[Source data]
┌──

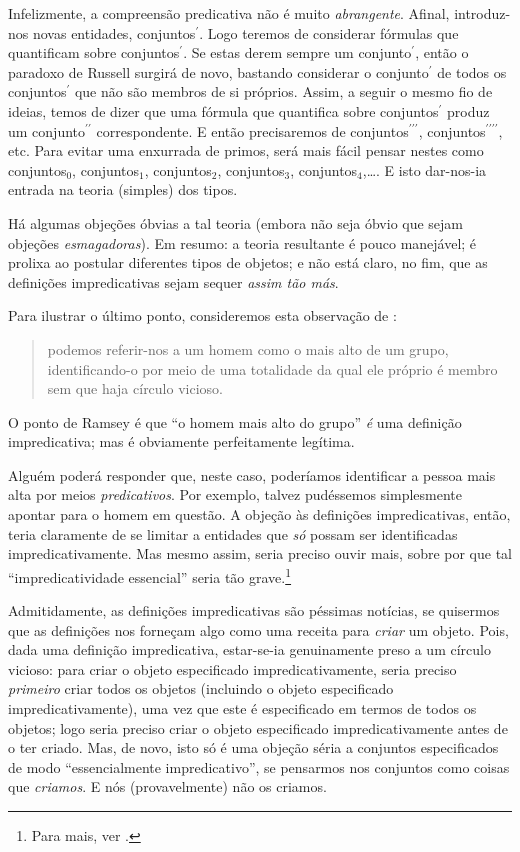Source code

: \documentclass[../../../include/open-logic-section]{subfiles}
\begin{document}
Infelizmente, a compreensão predicativa não é muito
\emph{abrangente}. Afinal, introduz-nos novas entidades,
conjuntos$^\prime$. Logo teremos de considerar fórmulas que quantificam
sobre conjuntos$^\prime$. Se estas derem sempre um conjunto$^\prime$, então
o paradoxo de Russell surgirá de novo, bastando considerar o
conjunto$^\prime$ de todos os conjuntos$^\prime$ que não são membros de si próprios. Assim, a seguir o
mesmo fio de ideias, temos de dizer que uma fórmula que quantifica sobre
conjuntos$^\prime$ produz um conjunto$^{\prime\prime}$ correspondente. E então
precisaremos de conjuntos$^{\prime\prime\prime}$,
conjuntos$^{\prime\prime\prime\prime}$, etc. Para evitar uma enxurrada de primos,
será mais fácil pensar nestes como conjuntos$_0$, conjuntos$_1$, conjuntos$_2$,
conjuntos$_3$, conjuntos$_4$,\ldots. E isto dar-nos-ia entrada na
teoria (simples) dos tipos. 

Há algumas objeções óbvias a tal teoria (embora não seja
óbvio que sejam objeções \emph{esmagadoras}). Em resumo:
a teoria resultante é pouco manejável; é prolixa ao
postular diferentes tipos de objetos; e não está claro, no
fim, que as definições impredicativas sejam sequer \emph{assim tão más}. 
	
Para ilustrar o último ponto, consideremos esta observação de
\citeauthor{Ramsey1925}:
\begin{quote}
	podemos referir-nos a um homem como o mais alto de um grupo, identificando-o
	por meio de uma totalidade da qual ele próprio é membro sem
	que haja círculo vicioso. \citep{Ramsey1925}
\end{quote}
O ponto de Ramsey é que ``o homem mais alto do grupo'' \emph{é} uma
definição impredicativa; mas é obviamente perfeitamente legítima. 

Alguém poderá responder que, neste caso, poderíamos identificar a pessoa mais alta por meios \emph{predicativos}. Por exemplo, talvez pudéssemos simplesmente
apontar para o homem em questão. A objeção às definições impredicativas,
então, teria claramente de se limitar a entidades que
\emph{só} possam ser identificadas impredicativamente. Mas mesmo assim, seria preciso ouvir mais, sobre por que tal ``impredicatividade essencial'' seria
tão grave.\footnote{Para mais, ver \citet{Linnebo2010}.}

Admitidamente, as definições impredicativas são péssimas notícias, se
quisermos que as definições nos forneçam algo como uma receita para
\emph{criar} um objeto. Pois, dada uma definição impredicativa, estar-se-ia
genuinamente preso a um círculo vicioso: para criar o
objeto especificado impredicativamente, seria preciso \emph{primeiro}
criar todos os objetos (incluindo o objeto especificado impredicativamente), uma vez que este é especificado em
termos de todos os objetos; logo seria preciso criar o
objeto especificado impredicativamente antes de o ter criado. Mas,
de novo, isto só é uma objeção séria a conjuntos especificados de modo ``essencialmente
impredicativo'', se pensarmos nos conjuntos como coisas que
\emph{criamos}. E nós (provavelmente) não os criamos.
\end{document}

└──

### [TASK TO CARRY OUT]
Leave the pictures aside and output each entry exactly as it stands.

### [PROBLEM SOLUTION]
Source code

: \documentclass[../../../include/open-logic-section]{subfiles}
\begin{document}
Infelizmente, a compreensão predicativa não é muito
\emph{abrangente}. Afinal, introduz-nos novas entidades,
conjuntos$^\prime$. Logo teremos de considerar fórmulas que quantificam
sobre conjuntos$^\prime$. Se estas derem sempre um conjunto$^\prime$, então
o paradoxo de Russell surgirá de novo, bastando considerar o
conjunto$^\prime$ de todos os conjuntos$^\prime$ que não são membros de si próprios. Assim, a seguir o
mesmo fio de ideias, temos de dizer que uma fórmula que quantifica sobre
conjuntos$^\prime$ produz um conjunto$^{\prime\prime}$ correspondente. E então
precisaremos de conjuntos$^{\prime\prime\prime}$,
conjuntos$^{\prime\prime\prime\prime}$, etc. Para evitar uma enxurrada de primos,
será mais fácil pensar nestes como conjuntos$_0$, conjuntos$_1$, conjuntos$_2$,
conjuntos$_3$, conjuntos$_4$,\ldots. E isto dar-nos-ia entrada na
teoria (simples) dos tipos. 

Há algumas objeções óbvias a tal teoria (embora não seja
óbvio que sejam objeções \emph{esmagadoras}). Em resumo:
a teoria resultante é pouco manejável; é prolixa ao
postular diferentes tipos de objetos; e não está claro, no
fim, que as definições impredicativas sejam sequer \emph{assim tão más}. 
	
Para ilustrar o último ponto, consideremos esta observação de
\citeauthor{Ramsey1925}:
\begin{quote}
	podemos referir-nos a um homem como o mais alto de um grupo, identificando-o
	por meio de uma totalidade da qual ele próprio é membro sem
	que haja círculo vicioso. \citep{Ramsey1925}
\end{quote}
O ponto de Ramsey é que ``o homem mais alto do grupo'' \emph{é} uma
definição impredicativa; mas é obviamente perfeitamente legítima. 

Alguém poderá responder que, neste caso, poderíamos identificar a pessoa mais alta por meios \emph{predicativos}. Por exemplo, talvez pudéssemos simplesmente
apontar para o homem em questão. A objeção às definições impredicativas,
então, teria claramente de se limitar a entidades que
\emph{só} possam ser identificadas impredicativamente. Mas mesmo assim, seria preciso ouvir mais, sobre por que tal ``impredicatividade essencial'' seria
tão grave.\footnote{Para mais, ver \citet{Linnebo2010}.}

Admitidamente, as definições impredicativas são péssimas notícias, se
quisermos que as definições nos forneçam algo como uma receita para
\emph{criar} um objeto. Pois, dada uma definição impredicativa, estar-se-ia
genuinamente preso a um círculo vicioso: para criar o
objeto especificado impredicativamente, seria preciso \emph{primeiro}
criar todos os objetos (incluindo o objeto especificado impredicativamente), uma vez que este é especificado em
termos de todos os objetos; logo seria preciso criar o
objeto especificado impredicativamente antes de o ter criado. Mas,
de novo, isto só é uma objeção séria a conjuntos especificados de modo ``essencialmente
impredicativo'', se pensarmos nos conjuntos como coisas que
\emph{criamos}. E nós (provavelmente) não os criamos.
\end{document}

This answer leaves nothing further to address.